= EXERCISE DETAILS =
Reproduce verbatim every line from the one that includes "## Topology" to the closing line of the entries; omit everything before it.

= PROVIDED RECORDS =
□ □ □ □ □ □ □
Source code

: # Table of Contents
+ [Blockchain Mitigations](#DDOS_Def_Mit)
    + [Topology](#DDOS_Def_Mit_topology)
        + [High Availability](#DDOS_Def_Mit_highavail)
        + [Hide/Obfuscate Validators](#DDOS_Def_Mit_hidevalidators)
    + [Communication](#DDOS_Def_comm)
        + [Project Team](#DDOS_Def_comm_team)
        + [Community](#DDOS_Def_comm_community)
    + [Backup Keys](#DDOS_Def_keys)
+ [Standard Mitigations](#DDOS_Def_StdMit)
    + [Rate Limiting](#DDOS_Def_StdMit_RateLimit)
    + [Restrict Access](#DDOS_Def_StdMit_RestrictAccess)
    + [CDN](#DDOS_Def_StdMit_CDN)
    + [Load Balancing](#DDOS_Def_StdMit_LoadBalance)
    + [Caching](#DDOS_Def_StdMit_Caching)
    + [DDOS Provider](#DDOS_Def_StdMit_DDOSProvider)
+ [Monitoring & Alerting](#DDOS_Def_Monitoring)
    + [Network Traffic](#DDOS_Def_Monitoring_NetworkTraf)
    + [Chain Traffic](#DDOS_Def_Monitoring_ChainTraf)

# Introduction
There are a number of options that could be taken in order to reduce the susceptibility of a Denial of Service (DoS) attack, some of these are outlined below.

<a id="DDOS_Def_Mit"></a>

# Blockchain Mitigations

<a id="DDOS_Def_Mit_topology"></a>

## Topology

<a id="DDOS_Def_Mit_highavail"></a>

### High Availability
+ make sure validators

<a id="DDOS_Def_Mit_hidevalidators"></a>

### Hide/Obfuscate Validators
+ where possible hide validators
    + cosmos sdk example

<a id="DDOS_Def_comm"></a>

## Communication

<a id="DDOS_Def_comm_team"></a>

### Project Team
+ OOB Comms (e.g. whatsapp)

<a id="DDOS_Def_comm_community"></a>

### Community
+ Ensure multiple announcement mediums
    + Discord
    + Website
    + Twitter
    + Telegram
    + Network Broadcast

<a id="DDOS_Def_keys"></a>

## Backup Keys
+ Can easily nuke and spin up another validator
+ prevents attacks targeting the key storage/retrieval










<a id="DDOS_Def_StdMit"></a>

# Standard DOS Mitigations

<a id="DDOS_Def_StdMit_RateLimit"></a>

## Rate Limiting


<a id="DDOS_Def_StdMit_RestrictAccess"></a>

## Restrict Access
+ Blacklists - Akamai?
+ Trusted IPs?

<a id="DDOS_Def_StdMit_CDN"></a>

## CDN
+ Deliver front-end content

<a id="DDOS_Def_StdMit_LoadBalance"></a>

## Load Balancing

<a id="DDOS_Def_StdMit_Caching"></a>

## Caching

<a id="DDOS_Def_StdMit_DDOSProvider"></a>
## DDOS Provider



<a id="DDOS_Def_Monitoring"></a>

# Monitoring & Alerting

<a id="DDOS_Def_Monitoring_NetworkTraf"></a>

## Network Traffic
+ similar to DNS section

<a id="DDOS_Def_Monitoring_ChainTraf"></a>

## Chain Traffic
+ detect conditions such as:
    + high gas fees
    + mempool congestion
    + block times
□ □ □ □ □ □ □
= TASK RESULT =
## Topology

<a id="DDOS_Def_Mit_highavail"></a>

### High Availability
+ make sure validators

<a id="DDOS_Def_Mit_hidevalidators"></a>

### Hide/Obfuscate Validators
+ where possible hide validators
    + cosmos sdk example

<a id="DDOS_Def_comm"></a>

## Communication

<a id="DDOS_Def_comm_team"></a>

### Project Team
+ OOB Comms (e.g. whatsapp)

<a id="DDOS_Def_comm_community"></a>

### Community
+ Ensure multiple announcement mediums
    + Discord
    + Website
    + Twitter
    + Telegram
    + Network Broadcast

<a id="DDOS_Def_keys"></a>

## Backup Keys
+ Can easily nuke and spin up another validator
+ prevents attacks targeting the key storage/retrieval










<a id="DDOS_Def_StdMit"></a>

# Standard DOS Mitigations

<a id="DDOS_Def_StdMit_RateLimit"></a>

## Rate Limiting


<a id="DDOS_Def_StdMit_RestrictAccess"></a>

## Restrict Access
+ Blacklists - Akamai?
+ Trusted IPs?

<a id="DDOS_Def_StdMit_CDN"></a>

## CDN
+ Deliver front-end content

<a id="DDOS_Def_StdMit_LoadBalance"></a>

## Load Balancing

<a id="DDOS_Def_StdMit_Caching"></a>

## Caching

<a id="DDOS_Def_StdMit_DDOSProvider"></a>
## DDOS Provider



<a id="DDOS_Def_Monitoring"></a>

# Monitoring & Alerting

<a id="DDOS_Def_Monitoring_NetworkTraf"></a>

## Network Traffic
+ similar to DNS section

<a id="DDOS_Def_Monitoring_ChainTraf"></a>

## Chain Traffic
+ detect conditions such as:
    + high gas fees
    + mempool congestion
    + block times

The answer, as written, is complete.